Zhao Wenshan, Zhang Jingyu, Guo Qingdong, Wang Qi, Zhao Hong, Xiao Fan, Han Ming, Cao Ying, Ding Rui, Yang Aiting, Xie Wen
Center of Liver Diseases, National Medical Centre for Infectious Disease, Beijing Ditan Hospital, Capital Medical University, Beijing, 100015, People's Republic of China.

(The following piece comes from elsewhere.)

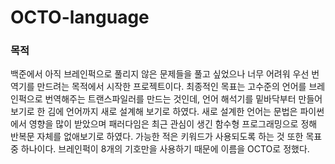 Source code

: # OCTO-language

### 목적
백준에서 아직 브레인퍽으로 풀리지 않은 문제들을 풀고 싶었으나 너무 어려워 우선 번역기를 만드려는 목적에서 시작한 프로젝트이다. 최종적인 목표는 고수준의 언어를 브레인퍽으로 번역해주는 트랜스파일러를 만드는 것인데, 언어 해석기를 밑바닥부터 만들어보기로 한 김에 언어까지 새로 설계해 보기로 하였다. 새로 설계한 언어는 문법은 파이썬에서 영향을 많이 받았으며 패러다임은 최근 관심이 생긴 함수형 프로그래밍으로 정해 반복문 자체를 없애보기로 하였다. 가능한 적은 키워드가 사용되도록 하는 것 또한 목표 중 하나이다. 브레인퍽이 8개의 기호만을 사용하기 때문에 이름을 OCTO로 정했다.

Department of Gastroenterology, Beijing Friendship Hospital, Capital Medical University, National Clinical Research Center for Digestive Disease, Beijing Digestive Disease Center, Beijing Key Laboratory for Precancerous Lesion of Digestive Disease, Beijing, 100050, People's Republic of China.

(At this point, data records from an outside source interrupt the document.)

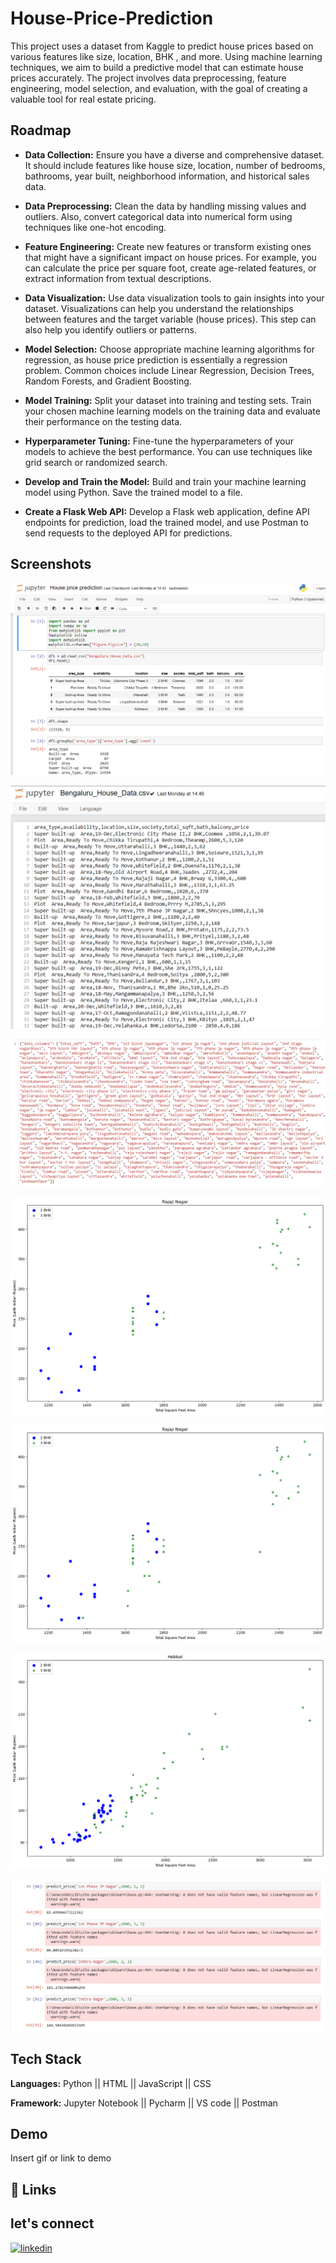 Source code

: 
# House-Price-Prediction

This project uses a dataset from Kaggle to predict house prices based on various features like size, location, BHK , and more. Using machine learning techniques, we aim to build a predictive model that can estimate house prices accurately. The project involves data preprocessing, feature engineering, model selection, and evaluation, with the goal of creating a valuable tool for real estate pricing.


## Roadmap

- **Data Collection:** Ensure you have a diverse and comprehensive dataset. It should include features like house size, location, number of bedrooms, bathrooms, year built, neighborhood information, and historical sales data.

- **Data Preprocessing:** Clean the data by handling missing values and outliers. Also, convert categorical data into numerical form using techniques like one-hot encoding.

- **Feature Engineering:** Create new features or transform existing ones that might have a significant impact on house prices. For example, you can calculate the price per square foot, create age-related features, or extract information from textual descriptions.

- **Data Visualization:** Use data visualization tools to gain insights into your dataset. Visualizations can help you understand the relationships between features and the target variable (house prices). This step can also help you identify outliers or patterns.

- **Model Selection:** Choose appropriate machine learning algorithms for regression, as house price prediction is essentially a regression problem. Common choices include Linear Regression, Decision Trees, Random Forests, and Gradient Boosting.

- **Model Training:** Split your dataset into training and testing sets. Train your chosen machine learning models on the training data and evaluate their performance on the testing data.

- **Hyperparameter Tuning:** Fine-tune the hyperparameters of your models to achieve the best performance. You can use techniques like grid search or randomized search.

- **Develop and Train the Model:** Build and train your machine learning model using Python. Save the trained model to a file.

- **Create a Flask Web API:** Develop a Flask web application, define API endpoints for prediction, load the trained model, and use Postman to send requests to the deployed API for predictions.



## Screenshots

![App Screenshot](https://github.com/Hiteshydv001/Price_predict_House/blob/main/Screenshot%202023-09-23%20081847.png)


![App Screenshot](https://github.com/Hiteshydv001/Price_predict_House/blob/main/Screenshot%202023-09-24%20102622.png?raw=true)


![App Screenshot](https://github.com/Hiteshydv001/Price_predict_House/blob/main/Screenshot%202023-09-24%20102600.png?raw=true)


![App Screenshot](https://github.com/Hiteshydv001/Price_predict_House/blob/main/download%20(2).png?raw=true)


![App Screenshot](https://github.com/Hiteshydv001/Price_predict_House/blob/main/download.png?raw=true)


![App Screenshot](https://github.com/Hiteshydv001/Price_predict_House/blob/main/download%20(1).png?raw=true)


![App Screenshot](https://github.com/Hiteshydv001/Price_predict_House/blob/main/Screenshot%202023-09-24%20102520.png?raw=true)



## Tech Stack

**Languages:** Python || HTML || JavaScript || CSS

**Framework:** Jupyter Notebook || Pycharm || VS code || Postman


## Demo

Insert gif or link to demo


## 🔗 Links
## let's connect
[![linkedin](https://img.shields.io/badge/linkedin-0A66C2?style=for-the-badge&logo=linkedin&logoColor=white)](https://www.linkedin.com/in/hitesh-kumar-4b2735252/)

Cell Mol Life Sci. 2025 May 5;82(1):192. doi: 10.1007/s00018-025-05647-3.
Elastin stabilization has been correlated with the reversibility of fibrosis. Fibulin-1 can participate in elastin assembly, which promotes its stabilization. However, the role of Fibulin-1 in liver fibrosis remains unknown. Here, we performed a proteomics analysis to identify notable changes in Fibulin-1 expression during continuous fibrosis progression and regression. Fibulin-1 expression was dramatically increased in the plasma of patients with cirrhosis as well as in liver fibrosis models and hepatic stellate cells (HSCs) treated with TGF-β1, and significant accumulation of Fibulin-1 was observed in chronic hepatitis B (CHB)- and metabolic dysfunction-associated steatohepatitis (MASH)-related cirrhosis. Functional studies demonstrated that Fibulin-1 silencing inhibited HSC activation, while the opposite effects were observed for Fibulin-1 overexpression in vitro. Furthermore, transcriptomic analysis revealed that Fibulin-1 mediated p38 MAPK pathway activation, which was confirmed by the addition of a p38 MAPK inhibitor. More importantly, Fibulin-1 depletion in a CCl-induced liver fibrosis model substantially ameliorated fibrosis progression, which was accompanied by decreased profibrogenic gene expression and decreased levels of insoluble elastin. Moreover, activation of the p38 MAPK pathway was inhibited in vivo. The expression of Fibulin-1D, rather than Fibulin-1C, was elevated during liver fibrogenesis, which suggested a major role for Fibulin-1D in liver fibrosis. Next, we established Fibulin-1D/elastin-coated culture models with LX-2 cells. LX-2 cells with extracellular elastin and Fibulin-1D deposition showed more significant profibrotic phenotypic alterations than those with elastin alone. Fibulin-1 deficiency alleviated liver fibrosis by reducing insoluble elastin and HSC activation, and finally, the p38 MAPK pathway might be involved in the effect of Fibulin-1 on HSCs.
弹性蛋白稳定与纤维化的可逆性相关。纤连蛋白-1可参与弹性蛋白组装,促进其稳定。然而,纤连蛋白-1在肝纤维化中的作用尚不清楚。在此,我们进行了蛋白质组学分析,以确定在持续性纤维化进展和消退过程中纤连蛋白-1表达的显著变化。纤连蛋白-1在肝硬化患者血浆、肝纤维化模型以及经转化生长因子-β1处理的肝星状细胞(HSCs)中表达显著增加,并且在慢性乙型肝炎(CHB)和代谢功能障碍相关脂肪性肝炎(MASH)相关肝硬化中观察到纤连蛋白-1的显著积累。功能研究表明,纤连蛋白-1沉默抑制HSC活化,而在体外过表达纤连蛋白-1则观察到相反的效果。此外,转录组分析显示纤连蛋白-1介导p38丝裂原活化蛋白激酶(MAPK)途径活化,添加p38 MAPK抑制剂证实了这一点。更重要的是,在四氯化碳诱导的肝纤维化模型中,纤连蛋白-1缺失显著改善了纤维化进展,同时伴有促纤维化基因表达降低和不溶性弹性蛋白水平降低。此外,体内p38 MAPK途径的活化受到抑制。在肝纤维化形成过程中,纤连蛋白-1D而非纤连蛋白-1C的表达升高,这表明纤连蛋白-1D在肝纤维化中起主要作用。接下来,我们用LX-2细胞建立了纤连蛋白-1D/弹性蛋白包被的培养模型。与仅含弹性蛋白的细胞相比,具有细胞外弹性蛋白和纤连蛋白-1D沉积的LX-2细胞表现出更显著的促纤维化表型改变。纤连蛋白-1缺乏通过减少不溶性弹性蛋白和HSC活化来减轻肝纤维化,最后,p38 MAPK途径可能参与纤连蛋白-1对HSCs的作用。